Air Force One had no sooner landed at the McClellan Park air base near California’s capital of Sacramento than Trump said that the state needs better and stronger forest management, something he said that he’d been calling for over the past three years.

When asked by reporters there about whether he believed that climate change has been a factor in the rapid spread of the devastating fires, Trump responded that many things are possible.

“We have to do a lot about forest management,” Trump said. “Obviously forest management in California is very important and now it extends to Washington and extends also to Oregon. There has to be good, strong forest management, which I’ve been talking about for three years with this state, so hopefully they’ll start doing that.”

“It’ll start getting cooler,” Trump added. “You just watch.”

The fires are the key feature in the current US political battle, where Republicans generally blame them on inadequate forest management which, they say, has allowed dead wood and other flammable materials to accumulate on forest floors for months and now is burning uncontrollably after lightning strikes in many areas.
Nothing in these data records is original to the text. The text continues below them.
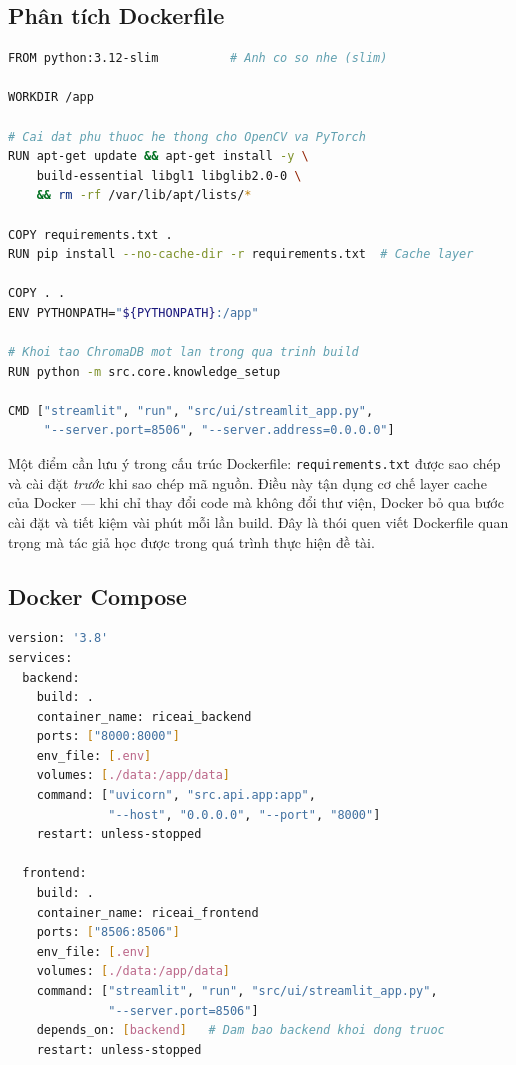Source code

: \subsection{Phân tích Dockerfile}
\begin{lstlisting}[language=bash, caption={Dockerfile chính của hệ thống}, label={lst:dockerfile}, basicstyle=\ttfamily\small]
FROM python:3.12-slim          # Anh co so nhe (slim)

WORKDIR /app

# Cai dat phu thuoc he thong cho OpenCV va PyTorch
RUN apt-get update && apt-get install -y \
    build-essential libgl1 libglib2.0-0 \
    && rm -rf /var/lib/apt/lists/*

COPY requirements.txt .
RUN pip install --no-cache-dir -r requirements.txt  # Cache layer

COPY . .
ENV PYTHONPATH="${PYTHONPATH}:/app"

# Khoi tao ChromaDB mot lan trong qua trinh build
RUN python -m src.core.knowledge_setup

CMD ["streamlit", "run", "src/ui/streamlit_app.py",
     "--server.port=8506", "--server.address=0.0.0.0"]
\end{lstlisting}

Một điểm cần lưu ý trong cấu trúc Dockerfile: \texttt{requirements.txt} được sao chép và cài đặt \emph{trước} khi sao chép mã nguồn. Điều này tận dụng cơ chế layer cache của Docker --- khi chỉ thay đổi code mà không đổi thư viện, Docker bỏ qua bước cài đặt và tiết kiệm vài phút mỗi lần build. Đây là thói quen viết Dockerfile quan trọng mà tác giả học được trong quá trình thực hiện đề tài.
\newpage
\subsection{Docker Compose}
\begin{lstlisting}[language=bash, caption={Cấu hình docker-compose.yml}, label={lst:dockercompose}, basicstyle=\ttfamily\small]
version: '3.8'
services:
  backend:
    build: .
    container_name: riceai_backend
    ports: ["8000:8000"]
    env_file: [.env]
    volumes: [./data:/app/data]
    command: ["uvicorn", "src.api.app:app",
              "--host", "0.0.0.0", "--port", "8000"]
    restart: unless-stopped

  frontend:
    build: .
    container_name: riceai_frontend
    ports: ["8506:8506"]
    env_file: [.env]
    volumes: [./data:/app/data]
    command: ["streamlit", "run", "src/ui/streamlit_app.py",
              "--server.port=8506"]
    depends_on: [backend]   # Dam bao backend khoi dong truoc
    restart: unless-stopped
\end{lstlisting}
\newpage
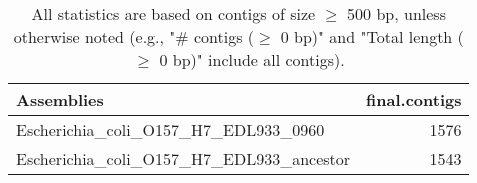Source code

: \documentclass[12pt,a4paper]{article}
\begin{document}
\begin{table}[ht]
\begin{center}
\caption{All statistics are based on contigs of size $\geq$ 500 bp, unless otherwise noted (e.g., "\# contigs ($\geq$ 0 bp)" and "Total length ($\geq$ 0 bp)" include all contigs).}
\begin{tabular}{|l*{1}{|r}|}
\hline
Assemblies & final.contigs \\ \hline
Escherichia\_coli\_O157\_H7\_EDL933\_0960 & 1576 \\ \hline
Escherichia\_coli\_O157\_H7\_EDL933\_ancestor & 1543 \\ \hline
\end{tabular}
\end{center}
\end{table}
\end{document}
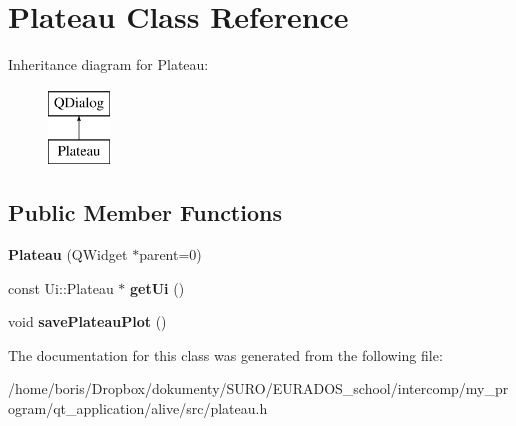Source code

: \hypertarget{classPlateau}{\section{Plateau Class Reference}
\label{classPlateau}
}
Inheritance diagram for Plateau\-:\begin{figure}[H]
\begin{center}
\leavevmode
\includegraphics[height=2.000000cm]{classPlateau}
\end{center}
\end{figure}
\subsection*{Public Member Functions}
\begin{DoxyCompactItemize}
\item 
\hypertarget{classPlateau_a6da1eaad5e515d26fb11844fd8960c28}{{\bfseries Plateau} (Q\-Widget $\ast$parent=0)}\label{classPlateau_a6da1eaad5e515d26fb11844fd8960c28}

\item 
\hypertarget{classPlateau_afbf5a339d15b7916989617e04504986d}{const Ui\-::\-Plateau $\ast$ {\bfseries get\-Ui} ()}\label{classPlateau_afbf5a339d15b7916989617e04504986d}

\item 
\hypertarget{classPlateau_a8dd026299ed1c5ee5d516129baeb8bf2}{void {\bfseries save\-Plateau\-Plot} ()}\label{classPlateau_a8dd026299ed1c5ee5d516129baeb8bf2}

\end{DoxyCompactItemize}


The documentation for this class was generated from the following file\-:\begin{DoxyCompactItemize}
\item 
/home/boris/\-Dropbox/dokumenty/\-S\-U\-R\-O/\-E\-U\-R\-A\-D\-O\-S\-\_\-school/intercomp/my\-\_\-program/qt\-\_\-application/alive/src/plateau.\-h\end{DoxyCompactItemize}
Democrats, meanwhile, are focusing almost exclusively on climate change and its consequences for the Western US – including less rainfall, more drought and very high temperatures – as the reasons behind the fires.

In California, Trump also met with Democratic Gov. Gavin Newsom, although they were not expected to make a joint public appearance.

Biden, meanwhile, also referred on Monday to the fires, while California Sen. Kamala Harris, the former VP’s running mate for the 2020 vote, on Tuesday will travel to Fresno to learn firsthand what firefighting teams are facing.

Biden asked rhetorically how many suburbs have to burn or disappear in big storms so that a “climate arsonist” can get four more years in the White House, adding why should it surprise people if the US burns even more?

In a speech from Wilmington, Delaware, where he lives, Biden lambasted Trump for a lack of “leadership” in fighting climate change and promising that, if elected, a Biden administration would take action to alleviate it.

He said that Trump had repeatedly denied that climate change was going on, saying: “It requires action, not denial. It requires leadership, not scapegoating. … It requires a president to meet the threshold duty of the office – to care for everyone. To defend us from every attack – seen and unseen.”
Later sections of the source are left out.